Inocente ou culpado: não pense nele, por Capablanca

Conta-se que num país ao sul da linha do Equador, um homem simples e inculto enfrentou e venceu todos os seus adversários. E seus adversários eram muitos em quantidade, e eram todos eles muito poderosos. Além de inúmeros e fortes, usaram artimanhas e artifícios, criaram e multiplicaram mentiras, perseguiram-no com mecanismos modernos, utilizaram a estrutura do Estado, mobilizaram os meios de comunicação de massa e constrangeram quem foi possível ameaçar e amedrontar. Espalharam sementes de ódio e desenterraram preconceitos que pareciam ter ficado no passado. Ainda que de forma sutil e indireta, mataram sua esposa, humilharam todos os seus filhos e difamaram seus amigos. Fizeram de tudo para isolá-lo, calá-lo, prendê-lo, condená-lo, humilhá-lo e talvez até matá-lo, fosse de tristeza, fosse pelo peso da injustiça, fosse por outras sutilezas brutais.

Para defender-se, o homem simples tinha lá suas armas: ora o seu silêncio, ora suas palavras, quando elas puderam ser ditas, quando elas puderam ser escritas.
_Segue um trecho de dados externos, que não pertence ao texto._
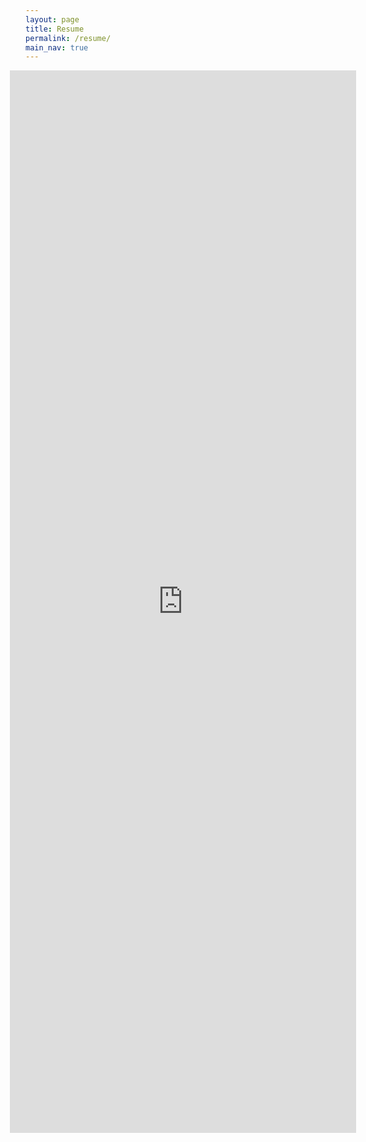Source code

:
 ```yaml
---
layout: page
title: Resume
permalink: /resume/
main_nav: true
---
```


<iframe style="position: relative; right: 5%; height: 1700px; width: 110%; border: 0px; overflow:hidden" src="https://docs.google.com/document/d/14YkPZeKkNPv2T0UE2aO71PVcL_EZWhUlPtRU4E9eQ3w/pub?embedded=true"></iframe>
Sim, porque tentaram calar sua voz, cortando o seu direito de falar. Sim, porque lhe tiraram a liberdade, e o prenderam, para o que contaram com as imperfeições tão comuns e evidentes nos processos judiciais do país. Torturaram os dados, pressionaram pessoas e manipularam os fatos do passado, criaram um tipo de verdade nova, a pós-verdade, multiplicaram e repetiram à exaustão um tipo novo de notícia, a notícia falsa, a meia verdade e a meia mentira. Os comentaristas e analistas da imprensa destilaram sua maledicência, fizeram cavilosas reticências. O homem foi transformado, à força da sugestão repetida, em um monstro que deveria receber e expiar todos os pecados do país, e tornar-se a antena de todos os sentimentos mal resolvidos das pessoas manipuladas, que não eram poucas e vinham sendo manipuladas há tempos.
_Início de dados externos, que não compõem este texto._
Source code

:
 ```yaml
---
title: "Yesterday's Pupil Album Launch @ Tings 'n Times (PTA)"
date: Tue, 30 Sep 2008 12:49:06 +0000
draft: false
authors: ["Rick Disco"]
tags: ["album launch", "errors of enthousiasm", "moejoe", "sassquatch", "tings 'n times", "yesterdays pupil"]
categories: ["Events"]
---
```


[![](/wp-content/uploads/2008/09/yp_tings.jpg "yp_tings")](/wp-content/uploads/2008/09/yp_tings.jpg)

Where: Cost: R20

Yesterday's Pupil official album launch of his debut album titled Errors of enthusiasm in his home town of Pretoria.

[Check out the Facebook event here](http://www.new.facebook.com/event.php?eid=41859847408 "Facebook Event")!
Ninguém sabe exatamente onde o tal homem arranjou forças e reuniu energias para aguentar o tranco de não ter o direito sequer de ver o sol nascer, de expor-se à luz natural e simplesmente caminhar e andar por aí. De onde ele tira essa força mental e esse equilíbrio emocional se não de alguma fonte rara, especial, invisível aos olhos, impossível de ser tocada, mas que uma vez ativa, invade e ocupa toda a terra da alma, palmo a palmo, que força é essa?

Seus adversários estiveram o tempo todo livres e unidos contra ele, desde o baixo clero até as altas cortes. Contaram com todas as trombetas possíveis, renegaram biografias, reescreveram as leis, mudaram a velocidade da justiça, relativizaram direitos, suspenderam regras constitucionais. Tanto fizeram que conseguiram acusá-lo, condená-lo e prendê-lo. Pronto, estava destruído, esperavam e acreditavam quase todos.

Você pode duvidar, mas ele está vivo e mais forte. Mesmo septuagenário, ele parece jovem. Personalidades do mundo artístico, político, jurídico, esportivo, diplomático e até gente do Vaticano vai até a prisão para visitá-lo. O Papa lhe manda um bilhete, a ONU intercede em seu favor, ex-primeiros-ministros da Europa o visitam e homenageiam. No exterior, grupos se mobilizam para pedir sua liberdade.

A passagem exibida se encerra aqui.